Parent's numbers are specifically drawn from Figure 3 caption. (Some text may not format correctly. Apologies if I didn't catch)
> a Participants are shown two perturbations of the same image, of true class T, and are asked to select the image which is more like an instance of some adversarial class A. The image pair remains visible until a choice is made. b One of the two choices is an adversarial perturbation that increases the probability of classifying the image as A, denoted A↑. Experiment 2: T = A; the second image is perturbed to be less A-like, denoted A↓. Experiment 3: T ≠ A; the second image is formed by adding a right-left flipped version of the adversarial perturbation, which controls for the magnitude of the perturbation while removing the image-to-perturbation correspondence. Experiment 4: T ≠ A; the second image is an adversarial perturbation toward a third class , denoted . c We show examples of adversarial images which empirically yielded human responses consistent with those of the ANN (indicated by the red box) for ϵ = 2 and 16, corresponding to the lowest and largest perturbation magnitudes used in these experiments.

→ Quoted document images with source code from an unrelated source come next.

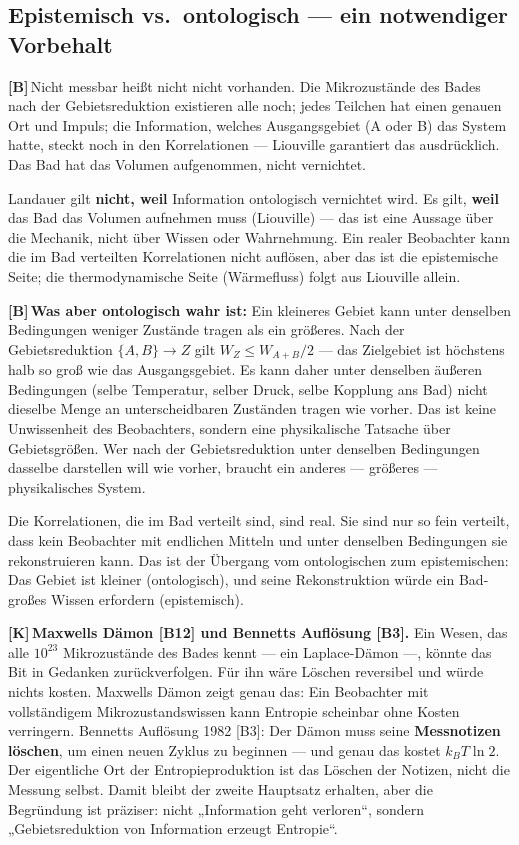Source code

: \documentclass[11pt,a4paper]{article}
\newcommand{\LK}{\textcolor{layK}{\textbf{\footnotesize\textsf{[K]}}}\,}
\newcommand{\LB}{\textcolor{layB}{\textbf{\footnotesize\textsf{[B]}}}\,}
\begin{document}
\subsection{Epistemisch vs.\ ontologisch --- ein notwendiger Vorbehalt}

\LB Nicht messbar heißt nicht nicht vorhanden. Die Mikrozustände des Bades nach
der Gebietsreduktion existieren alle noch; jedes Teilchen hat einen genauen Ort
und Impuls; die Information, welches Ausgangsgebiet (A oder B) das System hatte,
steckt noch in den Korrelationen --- Liouville garantiert das ausdrücklich. Das
Bad hat das Volumen aufgenommen, nicht vernichtet.

Landauer gilt \textbf{nicht, weil} Information ontologisch vernichtet wird. Es
gilt, \textbf{weil} das Bad das Volumen aufnehmen muss (Liouville) --- das ist
eine Aussage über die Mechanik, nicht über Wissen oder Wahrnehmung. Ein realer
Beobachter kann die im Bad verteilten Korrelationen nicht auflösen, aber das ist
die epistemische Seite; die thermodynamische Seite (Wärmefluss) folgt aus
Liouville allein.

\LB \textbf{Was aber ontologisch wahr ist:} Ein kleineres Gebiet kann unter
denselben Bedingungen weniger Zustände tragen als ein größeres. Nach der
Gebietsreduktion $\{A,B\} \to Z$ gilt $W_Z \le W_{A+B}/2$ --- das Zielgebiet ist
höchstens halb so groß wie das Ausgangsgebiet. Es kann daher unter denselben
äußeren Bedingungen (selbe Temperatur, selber Druck, selbe Kopplung ans Bad) nicht
dieselbe Menge an unterscheidbaren Zuständen tragen wie vorher. Das ist keine
Unwissenheit des Beobachters, sondern eine physikalische Tatsache über
Gebietsgrößen. Wer nach der Gebietsreduktion unter denselben Bedingungen dasselbe
darstellen will wie vorher, braucht ein anderes --- größeres --- physikalisches
System.

Die Korrelationen, die im Bad verteilt sind, sind real. Sie sind nur so fein
verteilt, dass kein Beobachter mit endlichen Mitteln und unter denselben
Bedingungen sie rekonstruieren kann. Das ist der Übergang vom ontologischen zum
epistemischen: Das Gebiet ist kleiner (ontologisch), und seine Rekonstruktion
würde ein Bad-großes Wissen erfordern (epistemisch).

\LK \textbf{Maxwells Dämon [B12] und Bennetts Auflösung [B3].} Ein Wesen, das alle
$10^{23}$ Mikrozustände des Bades kennt --- ein Laplace-Dämon ---, könnte das Bit
in Gedanken zurückverfolgen. Für ihn wäre Löschen reversibel und würde nichts
kosten. Maxwells Dämon zeigt genau das: Ein Beobachter mit vollständigem
Mikrozustandswissen kann Entropie scheinbar ohne Kosten verringern. Bennetts
Auflösung 1982 [B3]: Der Dämon muss seine \textbf{Messnotizen löschen}, um einen
neuen Zyklus zu beginnen --- und genau das kostet $k_B T \ln 2$. Der eigentliche
Ort der Entropieproduktion ist das Löschen der Notizen, nicht die Messung selbst.
Damit bleibt der zweite Hauptsatz erhalten, aber die Begründung ist präziser:
nicht „Information geht verloren“, sondern „Gebietsreduktion von Information
erzeugt Entropie“.
\end{document}
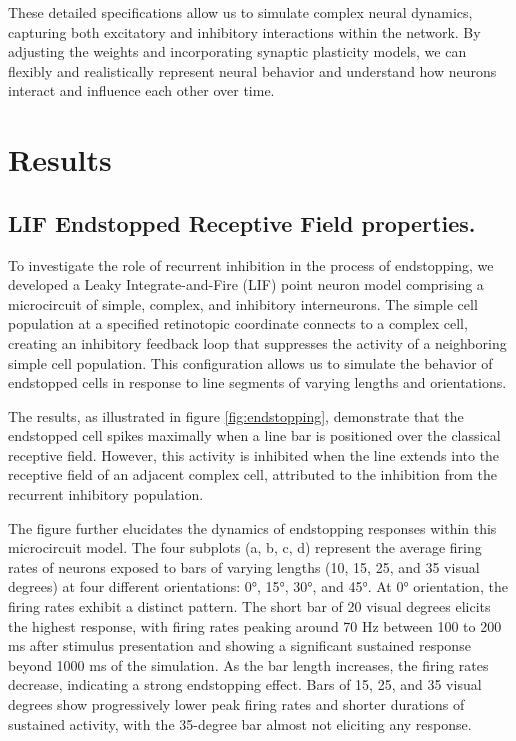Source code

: \documentclass[12pt]{article}
\begin{document}
These detailed specifications allow us to simulate complex neural dynamics, capturing both excitatory and inhibitory interactions within the network. By adjusting the weights and incorporating synaptic plasticity models, we can flexibly and realistically represent neural behavior and understand how neurons interact and influence each other over time.

\section{Results}
\subsection{LIF Endstopped Receptive Field properties.}
To investigate the role of recurrent inhibition in the process of endstopping, we developed a Leaky Integrate-and-Fire (LIF) point neuron model comprising a microcircuit of simple, complex, and inhibitory interneurons. The simple cell population at a specified retinotopic coordinate connects to a complex cell, creating an inhibitory feedback loop that suppresses the activity of a neighboring simple cell population. This configuration allows us to simulate the behavior of endstopped cells in response to line segments of varying lengths and orientations.

The results, as illustrated in figure \ref{fig:endstopping}, demonstrate that the endstopped cell spikes maximally when a line bar is positioned over the classical receptive field. However, this activity is inhibited when the line extends into the receptive field of an adjacent complex cell, attributed to the inhibition from the recurrent inhibitory population.

The figure further elucidates the dynamics of endstopping responses within this microcircuit model. The four subplots (a, b, c, d) represent the average firing rates of neurons exposed to bars of varying lengths (10, 15, 25, and 35 visual degrees) at four different orientations: 0°, 15°, 30°, and 45°. At 0° orientation, the firing rates exhibit a distinct pattern. The short bar of 20 visual degrees elicits the highest response, with firing rates peaking around 70 Hz between 100 to 200 ms after stimulus presentation and showing a significant sustained response beyond 1000 ms of the simulation. As the bar length increases, the firing rates decrease, indicating a strong endstopping effect. Bars of 15, 25, and 35 visual degrees show progressively lower peak firing rates and shorter durations of sustained activity, with the 35-degree bar almost not eliciting any response.
\end{document}
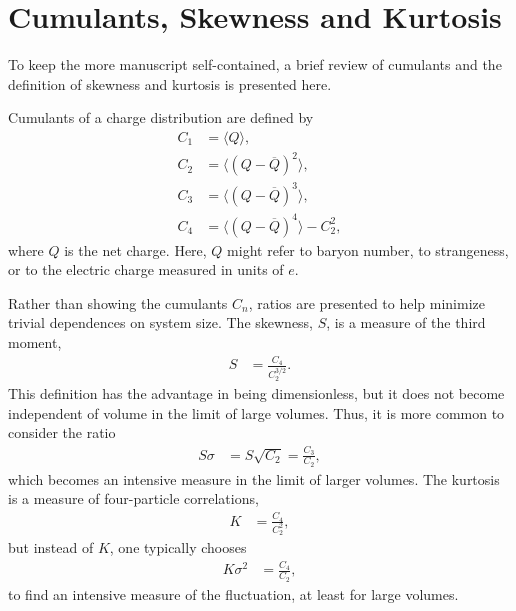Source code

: \documentclass[aps,prc,nofootinbib,showpacs,superscriptaddress,groupedaddress]{revtex4-1}
\begin{document}
\section{Cumulants, Skewness and Kurtosis}

To keep the more manuscript self-contained, a brief review of cumulants and the definition of skewness and kurtosis is presented here.

Cumulants of a charge distribution are defined by 
\begin{eqnarray}
C_1&=\langle Q\rangle,\\
C_2&=\langle(Q-\overline{Q})^2\rangle,\\
C_3&=\langle(Q-\overline{Q})^3\rangle,\\
C_4&=\langle(Q-\overline{Q})^4\rangle-C_2^2,
\end{eqnarray}
where $Q$ is the net charge. Here, $Q$ might refer to baryon number, to strangeness, or to the electric charge measured in units of $e$.

Rather than showing the cumulants $C_n$, ratios are presented to help minimize trivial dependences on system size. The skewness, $S$, is a measure of the third moment,
\begin{eqnarray}
S&=\frac{C_4}{C_2^{3/2}}.
\end{eqnarray}
This definition has the advantage in being dimensionless, but it does not become independent of volume in the limit of large volumes. Thus, it is more common to consider the ratio
\begin{eqnarray}
S\sigma&=S\sqrt{C_2}=\frac{C_3}{C_2},
\end{eqnarray}
which becomes an intensive measure in the limit of larger volumes. The kurtosis is a measure of four-particle correlations,
\begin{eqnarray}
K&=\frac{C_4}{C_2^2},
\end{eqnarray}
but instead of $K$, one typically chooses
\begin{eqnarray}
K\sigma^2&=\frac{C_4}{C_2},
\end{eqnarray}
to find an intensive measure of the fluctuation, at least for large volumes. 
\end{document}
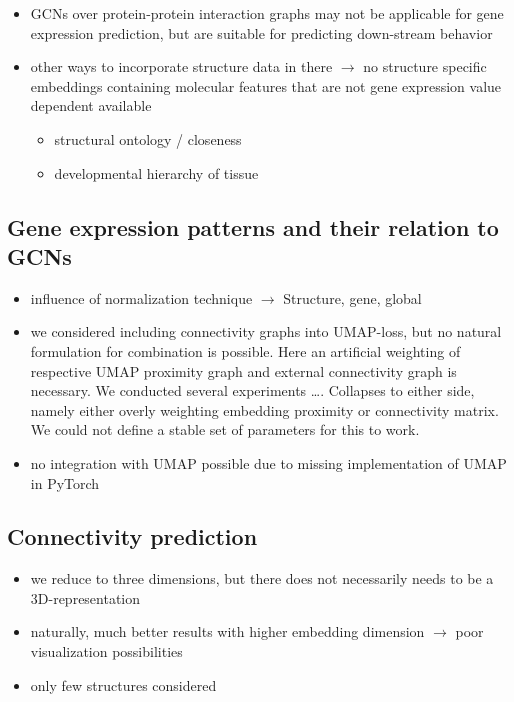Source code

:\documentclass[]{article}
\begin{document}
\begin{itemize}
	\item GCNs over protein-protein interaction graphs may not be applicable for gene expression prediction, but are suitable for predicting down-stream behavior 
	\item other ways to incorporate structure data in there $\rightarrow$ no structure specific embeddings containing molecular features that are not gene expression value dependent available
	\begin{itemize}
		\item structural ontology / closeness
		\item developmental hierarchy of tissue
	\end{itemize}
\end{itemize}

\subsection{Gene expression patterns and their relation to GCNs}

\begin{itemize}
	\item influence of normalization technique $\rightarrow$ Structure, gene, global
	\item we considered including connectivity graphs into UMAP-loss, but no natural formulation for combination is possible. Here an artificial weighting of respective UMAP proximity graph and external connectivity graph is necessary. We conducted several experiments \dots. Collapses to either side, namely either overly weighting embedding proximity or connectivity matrix. We could not define a stable set of parameters for this to work. 
	\item no integration with UMAP possible due to missing implementation of UMAP in PyTorch
\end{itemize}

\subsection{Connectivity prediction}

\begin{itemize}
	\item we reduce to three dimensions, but there does not necessarily needs to be a 3D-representation
	\item naturally, much better results with higher embedding dimension $\rightarrow$ poor visualization possibilities
	\item only few structures considered
\end{itemize}
\end{document}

Example images in (a–c) are obtained from the Microsoft COCO dataset62 and OpenImages dataset63; images in (a, b, and c) left are used for illustration outside of our stimulus set due to license limitations. d Box plots (same convention as Fig. 2c) quantifying participant bias toward A↑ (where A = T for Experiment 2 and A ≠ T for Experiments 3 and 4), as a function of ϵ for four different conditions (each a different adversarial class A) collected from n=389 participants for Experiment 2 (cat n = 100, dog n = 100, bird n = 90, bottle n = 99), n = 396 participants for Experiment 3 (cat n = 96, dog n = 100, bird n = 101, bottle n = 99) and n = 389 independent participants for Experiment 4 (sheep vs chair n = 97, dog vs bottle n = 99, cat vs truck n = 98, elephant vs clock n = 94). The red points (with ± 1 SE bars) indicate the mean across conditions. The black dashed line indicates the performance of a random strategy that is insensitive to the adversarial perturbations.